Ich habe gehört der Dreizack soll am besten sein für's PvP, worauf ich auch meinen Build gerne beschränken würde.  Was denkt ihr dazu?


----------



## Cinnayum (18. August 2014)

GW2 ist dafür gedacht zu mehreren loszuziehen.

Alleine questen kannst du ab Stufe 20 vergessen. Die Respawnrate ist zu hoch, die Monster zu schwer, ruhige Ecken zur Regeneration sind in den Questgebieten Fehlanzeige.

Insgesamt ist das Spiel eine Enttäuschung für mich. Ich habs Weihnachten im Sale geholt und mittlerweile verstaubt es wieder auf der Festplatte. Eigentlich ist es schade, denn die Landschaften sind wirklich sehr liebevoll gestaltet und die Grafik ist nicht so furchtbar altbacken wie in WoW oder SWTOR.

Der Elementarmagier ist eine ziemlich schwierige Klasse für den Einstieg. Etwas mit Gehilfe (Jäger) oder stabilerer Rüstung (Krieger) geht etwas leichter von der Hand.
Das Skillsystem in GW2 zielt scheinbar darauf ab, dass man ständig in den Stances umherspringt und alle Spells auf CD hält.
Das hat mich auf Dauer wahnsinnig gemacht und war auch ein Grund aufzuhören.

Spieldesigntechnisch finde ich so etwas furchtbar. Kein anderes MMO zwingt einem dieses Verhalten für (fast) alle Klassen auf. Das hat wohl einen Grund.

Die wirklich größte Enttäuschung am Skillsystem ist, dass man für die Tasten 6-0 auf eine sehr eingeschränkte Auswahl an "Kampf-CDs" limitiert ist. Von denen sind schlichtweg 80% Schrott und die anderen 20% so unglaublich unspektakulär, dass man sich die ganzen Tasten auch hätte schenken können.
Klar braucht man diese im Kampf, aber entweder man benutzt sie, immer wenn sie bereit sind oder man verreckt einfach.
Das ist keine "Entscheidung", die ich als Spieler treffen kann, wenn es obligatorisch wird.

Der 3. große große Designschnitzer ist das Leveln an sich. Wenn man die Karten leerspielt (also wirklich alle Aussichtspunkte, Skillpunkte-Herausforderungen etc.) und die Charakter-Questlinie spielt, dann levelt man nicht genug auf.

Man MUSS die Karten der anderen Völker zumindest teilweise abgrasen, damit der Schwierigkeitsgrad nicht zu steil ansteigt. Alternativ kann man natürlich stundenlang Events in seinem Level farmen.

Außerdem ist regelmäßige Rückkehr in die Hauptstadt gefragt, denn ohne regelmäßige Ausrüstungsupdates aus dem AH werden die Quests auf der eigenen Stufe schnell unmöglich schwer.
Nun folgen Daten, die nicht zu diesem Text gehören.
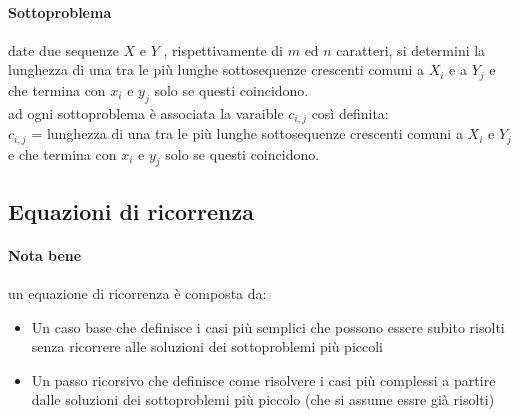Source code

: \documentclass[12pt, a4paper, openany]{book}
\begin{document}

\paragraph*{Sottoproblema} date due sequenze $X$ e $Y$ , rispettivamente di $m$ ed $n$ caratteri, si determini la lunghezza di una tra le più lunghe sottosequenze crescenti comuni
a $X_i$ e a $Y_j$ e che termina con $x_i$ e $y_j$ solo se questi coincidono.
\\ad ogni sottoproblema è associata la varaible $c_{i,j}$ così definita:
\\ $c_{i,j}$ = lunghezza di una tra le più lunghe sottosequenze crescenti comuni a $X_i$ e $Y_j$ e che termina con $x_i$ e $y_j$ solo se questi coincidono.


\subsection*{Equazioni di ricorrenza}
\paragraph*{Nota bene} %
un equazione di ricorrenza è composta da:
\begin{itemize}
	\item Un caso base che definisce i casi più semplici che possono essere subito risolti senza ricorrere alle soluzioni dei sottoproblemi più piccoli
	\item Un passo ricorsivo che definisce come risolvere i casi più complessi a partire dalle soluzioni dei sottoproblemi più piccolo (che si assume essre già risolti)
\end{itemize}
\end{document}
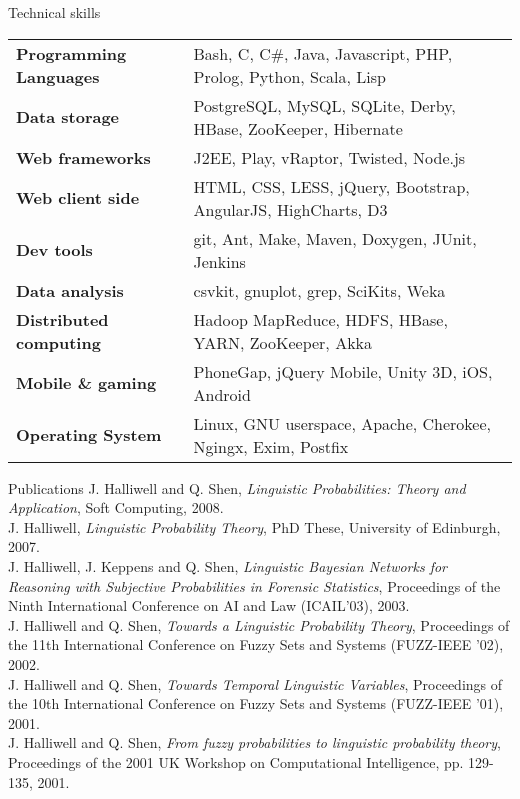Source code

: \documentclass{resume} %
\begin{document}
\begin{rSection}{Technical skills}

\begin{tabular}{ @{} >{\bfseries}l @{\hspace{6ex}} l }
Programming Languages & Bash, C, C\#, Java, Javascript, PHP, Prolog, Python, Scala, Lisp \\
Data storage & PostgreSQL, MySQL, SQLite, Derby, HBase, ZooKeeper, Hibernate \\
Web frameworks & J2EE, Play, vRaptor, Twisted, Node.js \\
Web client side & HTML, CSS, LESS, jQuery, Bootstrap, AngularJS, HighCharts, D3 \\
Dev tools & git, Ant, Make, Maven, Doxygen, JUnit, Jenkins \\
Data analysis & csvkit, gnuplot, grep, SciKits, Weka \\
Distributed computing & Hadoop MapReduce, HDFS, HBase, YARN, ZooKeeper, Akka \\
Mobile \& gaming & PhoneGap, jQuery Mobile, Unity 3D, iOS, Android \\
Operating System & Linux, GNU userspace, Apache, Cherokee, Ngingx, Exim, Postfix
\end{tabular}

\end{rSection}


\begin{rSection}{Publications}
J. Halliwell and Q. Shen, {\em Linguistic Probabilities: Theory and Application}, Soft Computing, 2008.\\
J. Halliwell, {\em Linguistic Probability Theory}, PhD These, University of Edinburgh, 2007.\\
J. Halliwell, J. Keppens and Q. Shen, {\em Linguistic Bayesian Networks for Reasoning with
Subjective Probabilities in Forensic Statistics}, Proceedings of the Ninth International
Conference on AI and Law (ICAIL'03), 2003.\\
J. Halliwell and Q. Shen, {\em Towards a Linguistic Probability Theory}, Proceedings of the
11th International Conference on Fuzzy Sets and Systems (FUZZ-IEEE '02), 2002.\\
J. Halliwell and Q. Shen, {\em Towards Temporal Linguistic Variables}, Proceedings of the
10th International Conference on Fuzzy Sets and Systems (FUZZ-IEEE '01), 2001.\\
J. Halliwell and Q. Shen, {\em From fuzzy probabilities to linguistic probability theory},
Proceedings of the 2001 UK Workshop on Computational Intelligence, pp. 129-135,
2001.\\
\end{rSection}
\end{document}
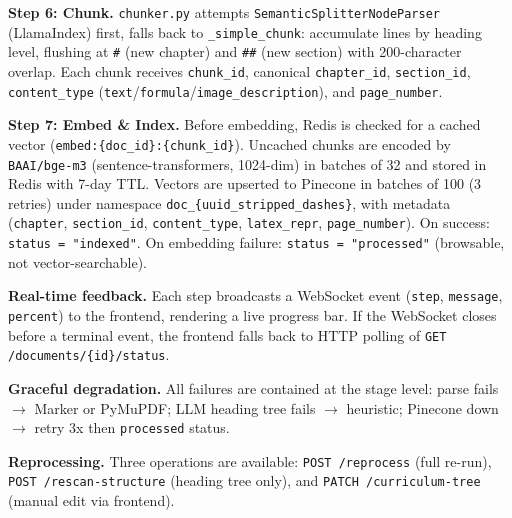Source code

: \documentclass[12pt,a4paper]{article}
\begin{document}
\bigskip

\textbf{Step 6: Chunk.} \texttt{chunker.py} attempts \texttt{SemanticSplitterNodeParser} (LlamaIndex) first, falls back to \texttt{\_simple\_chunk}: accumulate lines by heading level, flushing at \texttt{\#} (new chapter) and \texttt{\#\#} (new section) with 200-character overlap. Each chunk receives \texttt{chunk\_id}, canonical \texttt{chapter\_id}, \texttt{section\_id}, \texttt{content\_type} (\texttt{text}/\texttt{formula}/\texttt{image\_description}), and \texttt{page\_number}.

\bigskip

\textbf{Step 7: Embed \& Index.} Before embedding, Redis is checked for a cached vector (\texttt{embed:\{doc\_id\}:\{chunk\_id\}}). Uncached chunks are encoded by \texttt{BAAI/bge-m3} (sentence-transformers, 1024-dim) in batches of 32 and stored in Redis with 7-day TTL. Vectors are upserted to Pinecone in batches of 100 (3 retries) under namespace \texttt{doc\_\{uuid\_stripped\_dashes\}}, with metadata (\texttt{chapter}, \texttt{section\_id}, \texttt{content\_type}, \texttt{latex\_repr}, \texttt{page\_number}). On success: \texttt{status = "indexed"}. On embedding failure: \texttt{status = "processed"} (browsable, not vector-searchable).

\bigskip

\textbf{Real-time feedback.} Each step broadcasts a WebSocket event (\texttt{step}, \texttt{message}, \texttt{percent}) to the frontend, rendering a live progress bar. If the WebSocket closes before a terminal event, the frontend falls back to HTTP polling of \texttt{GET /documents/\{id\}/status}.

\bigskip

\textbf{Graceful degradation.} All failures are contained at the stage level: parse fails $\rightarrow$ Marker or PyMuPDF; LLM heading tree fails $\rightarrow$ heuristic; Pinecone down $\rightarrow$ retry 3x then \texttt{processed} status.

\bigskip

\textbf{Reprocessing.} Three operations are available: \texttt{POST /reprocess} (full re-run), \texttt{POST /rescan-structure} (heading tree only), and \texttt{PATCH /curriculum-tree} (manual edit via frontend).
\end{document}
Ist man zu 2. unterwegs relativiert sich die Schwierigkeit für die Nicht-Elite Gegner auf Kindergartenniveau. Alleine respawnen sie, wie gesagt, so schnell, dass man nicht mal 10 Sekunden ausruhen kann. Manche Hubs werden nach der Eroberung nach 15 Sekunden wieder von HORDEN von Gegnern überrannt. Welchen Shi.. die Entwickler hier geraucht haben, weiß ich bis heute nicht.

Das Potential des Spieles ist riesig. Die Umsetzung eine Katastrophe. Wie Gamestar-Petra das so über den grünen Klee loben kann, weiß ich nicht.


----------



## Shizuki (18. August 2014)

Danke für den detaillierten Einblick. 

Dennoch möchte ich mir von alledem selber ein Bild machen und möchte deswegen auch etwas Hilfe in Anspruch nehmen, weil ich das Spiel persönlich für Anfänger SEHR schwer finde.


----------



## Cinnayum (18. August 2014)

Ich habe auch einen "Hilfe-Gesuch"-Thread hier gestartet. Aber die GW2-Community ist scheinbar sehr verschwiegen und im Spiel ist es mir nicht gelungen längerfristige Kontakte aufzubauen. (bin berufstätig und immer nur abends wenn die Kleine im Bett ist mal kurz online)
Viele Kumpels haben das Spiel zwar mal gekauft (Pile of Shame-Syndrom und so), spielen es aber nicht.

Was das Leben scheinbar wirklich stark vereinfacht:
Jeder Gegnertyp hat einen "dicken" Angriff. Der wird wohl durch irgendeinen Animation / Leucheffekt angekündigt. Diesen herauszufinden und mittels Ausweichrolle zu vermeiden, ist wohl der Schlüssel zum Erfolg.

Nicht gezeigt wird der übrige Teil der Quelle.